!!!Apparently there's also " ALICE TIMING & VIDEO TEARING FAULT" - Does anyone know what this/these are & how to fix them ? Is the pasted text relevant ?
Yes, there is indeed an Alice video tearing problem with early A1200's. I don't know if it went to later versions, I don't believe so, but I've owned three (!) over the years which have displayed the problem, and I've seen two more do it. There are certain conditions which will cause it to be MUCH more pronounced than others. Here's the conditions that they all share:
The Configuration:
* Early A1200 - (Rev 1D)
* Baseboard FastRAM (usually more visible if FastRAM is on an early A1200 accelerator, like the GVP A1230 series 1, or the VXL - but I've also seen the display flicker on a simple FastRAM + clock card)
* Screen display set to a fast pixel clock. (Usually only Hi-Res/NoFlicker screens, such as DblNTSC, DblPAL, or Super72 will be affected -- Turning back to regular NTSC will lower the visible artifacting!)
* Most machines have also had some use of the PCMCIA slot (squirrel SCSI, RAM drive, or Network card) -- Not sure if this is related.
What it looks like:
* Small horizontal tearing will start from near icons and icon text labels.
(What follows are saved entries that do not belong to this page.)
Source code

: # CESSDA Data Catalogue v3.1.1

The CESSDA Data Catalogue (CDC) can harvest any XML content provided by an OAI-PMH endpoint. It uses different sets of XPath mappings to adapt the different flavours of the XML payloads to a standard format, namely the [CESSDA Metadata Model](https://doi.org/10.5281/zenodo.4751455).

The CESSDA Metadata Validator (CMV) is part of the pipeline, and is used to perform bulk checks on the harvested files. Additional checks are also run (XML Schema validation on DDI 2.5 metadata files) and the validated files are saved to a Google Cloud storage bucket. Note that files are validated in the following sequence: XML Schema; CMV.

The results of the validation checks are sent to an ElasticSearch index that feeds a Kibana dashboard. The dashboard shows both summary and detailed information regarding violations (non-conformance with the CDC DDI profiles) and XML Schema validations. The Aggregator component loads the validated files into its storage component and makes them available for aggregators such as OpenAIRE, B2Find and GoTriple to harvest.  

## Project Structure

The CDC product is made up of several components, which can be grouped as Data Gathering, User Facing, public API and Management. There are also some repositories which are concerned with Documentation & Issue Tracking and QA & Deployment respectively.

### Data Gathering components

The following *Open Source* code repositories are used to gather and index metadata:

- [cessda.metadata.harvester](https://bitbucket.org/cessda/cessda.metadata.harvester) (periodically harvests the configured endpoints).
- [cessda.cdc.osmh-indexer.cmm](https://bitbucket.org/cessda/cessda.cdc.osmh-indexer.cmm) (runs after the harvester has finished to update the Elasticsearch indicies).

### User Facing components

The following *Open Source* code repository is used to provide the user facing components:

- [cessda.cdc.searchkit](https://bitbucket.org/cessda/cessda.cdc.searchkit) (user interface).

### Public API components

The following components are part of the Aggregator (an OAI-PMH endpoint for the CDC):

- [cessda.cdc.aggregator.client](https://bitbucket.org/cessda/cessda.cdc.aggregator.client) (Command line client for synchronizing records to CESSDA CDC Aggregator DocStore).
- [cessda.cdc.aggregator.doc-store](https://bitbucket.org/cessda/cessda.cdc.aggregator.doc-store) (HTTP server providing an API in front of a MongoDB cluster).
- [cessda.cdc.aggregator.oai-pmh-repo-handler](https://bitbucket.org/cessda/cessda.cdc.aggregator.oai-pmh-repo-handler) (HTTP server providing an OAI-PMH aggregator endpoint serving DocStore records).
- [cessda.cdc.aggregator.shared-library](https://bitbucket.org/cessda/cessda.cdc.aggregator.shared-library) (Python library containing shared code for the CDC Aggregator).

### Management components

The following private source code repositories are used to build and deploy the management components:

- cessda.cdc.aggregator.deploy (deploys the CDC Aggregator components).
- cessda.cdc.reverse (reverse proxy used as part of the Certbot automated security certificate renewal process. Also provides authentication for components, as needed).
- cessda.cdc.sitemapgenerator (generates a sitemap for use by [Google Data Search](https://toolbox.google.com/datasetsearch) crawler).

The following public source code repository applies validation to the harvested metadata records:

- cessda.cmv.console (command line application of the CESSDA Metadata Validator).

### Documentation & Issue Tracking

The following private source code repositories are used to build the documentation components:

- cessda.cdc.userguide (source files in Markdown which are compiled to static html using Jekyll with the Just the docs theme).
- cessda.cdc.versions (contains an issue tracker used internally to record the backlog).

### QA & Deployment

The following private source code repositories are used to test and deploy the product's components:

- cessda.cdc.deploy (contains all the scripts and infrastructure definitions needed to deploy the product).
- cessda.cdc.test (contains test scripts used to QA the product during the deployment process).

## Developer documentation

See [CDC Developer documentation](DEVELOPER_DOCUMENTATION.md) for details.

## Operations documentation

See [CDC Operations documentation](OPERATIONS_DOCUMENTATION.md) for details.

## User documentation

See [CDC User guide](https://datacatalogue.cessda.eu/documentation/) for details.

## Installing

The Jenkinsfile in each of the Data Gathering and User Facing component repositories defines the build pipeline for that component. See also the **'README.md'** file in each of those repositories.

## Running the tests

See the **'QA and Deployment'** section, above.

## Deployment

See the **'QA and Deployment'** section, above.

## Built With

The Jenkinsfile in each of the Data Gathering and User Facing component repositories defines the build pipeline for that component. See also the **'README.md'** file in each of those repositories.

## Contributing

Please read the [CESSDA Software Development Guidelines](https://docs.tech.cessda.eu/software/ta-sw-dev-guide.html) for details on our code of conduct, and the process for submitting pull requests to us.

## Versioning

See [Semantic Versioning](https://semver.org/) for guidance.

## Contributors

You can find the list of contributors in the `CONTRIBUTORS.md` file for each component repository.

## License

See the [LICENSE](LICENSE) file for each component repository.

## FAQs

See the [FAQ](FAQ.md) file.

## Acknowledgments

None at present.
Looks almost like a HAM mode color bleeding.
* Several minutes later, white vertical bars, starting from the bottom of the screen will begin flickering in and out, while growing in height. They're approx 10 px wide, and don't seem to corrupt video memory, and also don't affect hardware sprites, such as your mouse pointer. At the worst case, I've seen these bars grow to be almost half the height of the display (200-300px high - width of bars never changes, though.)
* Condition temporarily worsens with heat
* Condition permanently worsens with age
I remember hearing of fixes for this, but never seen anyone actually fix the condition on a machine, so I can't speak to what needs to be done. The first machine I had that displayed this problem I had repaired under C= warranty. The repair was a new motherboard, though. The replacement also started displaying problems, but by then, C= was gone.
I currently own an A1200 with this problem, but since I only use it for games, and in NTSC mode, it rarely displays this problem, and even when it does, it's so minimal I don't care.